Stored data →
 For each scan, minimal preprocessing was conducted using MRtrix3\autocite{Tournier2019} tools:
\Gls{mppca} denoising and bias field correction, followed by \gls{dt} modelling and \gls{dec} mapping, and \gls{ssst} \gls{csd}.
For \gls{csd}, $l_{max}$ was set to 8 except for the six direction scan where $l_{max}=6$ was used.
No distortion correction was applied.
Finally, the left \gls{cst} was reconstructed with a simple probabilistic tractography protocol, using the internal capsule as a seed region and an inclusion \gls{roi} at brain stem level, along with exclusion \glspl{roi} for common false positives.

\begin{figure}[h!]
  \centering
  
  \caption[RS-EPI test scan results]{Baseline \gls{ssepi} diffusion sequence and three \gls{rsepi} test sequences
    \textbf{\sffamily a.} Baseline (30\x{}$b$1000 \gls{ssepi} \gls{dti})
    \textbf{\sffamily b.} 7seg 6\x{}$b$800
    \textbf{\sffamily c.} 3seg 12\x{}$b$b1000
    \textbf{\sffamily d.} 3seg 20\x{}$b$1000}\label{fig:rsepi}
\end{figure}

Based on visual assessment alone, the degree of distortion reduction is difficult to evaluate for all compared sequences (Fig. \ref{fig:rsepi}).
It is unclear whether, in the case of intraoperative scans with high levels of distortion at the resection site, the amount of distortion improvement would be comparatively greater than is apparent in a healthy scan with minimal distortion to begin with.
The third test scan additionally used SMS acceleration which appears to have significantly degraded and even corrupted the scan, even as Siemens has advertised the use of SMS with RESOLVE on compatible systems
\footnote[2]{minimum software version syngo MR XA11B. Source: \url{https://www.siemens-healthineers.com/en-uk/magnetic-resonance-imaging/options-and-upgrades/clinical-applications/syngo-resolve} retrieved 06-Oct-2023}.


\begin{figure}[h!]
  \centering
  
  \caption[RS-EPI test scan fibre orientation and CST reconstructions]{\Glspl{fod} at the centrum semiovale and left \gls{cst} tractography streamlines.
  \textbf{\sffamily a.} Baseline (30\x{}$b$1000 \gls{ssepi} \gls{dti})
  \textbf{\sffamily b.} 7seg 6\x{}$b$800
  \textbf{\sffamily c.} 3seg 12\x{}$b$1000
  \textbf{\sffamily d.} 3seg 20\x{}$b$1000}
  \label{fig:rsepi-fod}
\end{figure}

TASK DIRECTIONS → Across the records above, show each line containing the word "sffamily".

RESPONSE BOX →
    \textbf{\sffamily a.} Baseline (30\x{}$b$1000 \gls{ssepi} \gls{dti})
    \textbf{\sffamily b.} 7seg 6\x{}$b$800
    \textbf{\sffamily c.} 3seg 12\x{}$b$b1000
    \textbf{\sffamily d.} 3seg 20\x{}$b$1000}\label{fig:rsepi}
  \textbf{\sffamily a.} Baseline (30\x{}$b$1000 \gls{ssepi} \gls{dti})
  \textbf{\sffamily b.} 7seg 6\x{}$b$800
  \textbf{\sffamily c.} 3seg 12\x{}$b$1000
  \textbf{\sffamily d.} 3seg 20\x{}$b$1000}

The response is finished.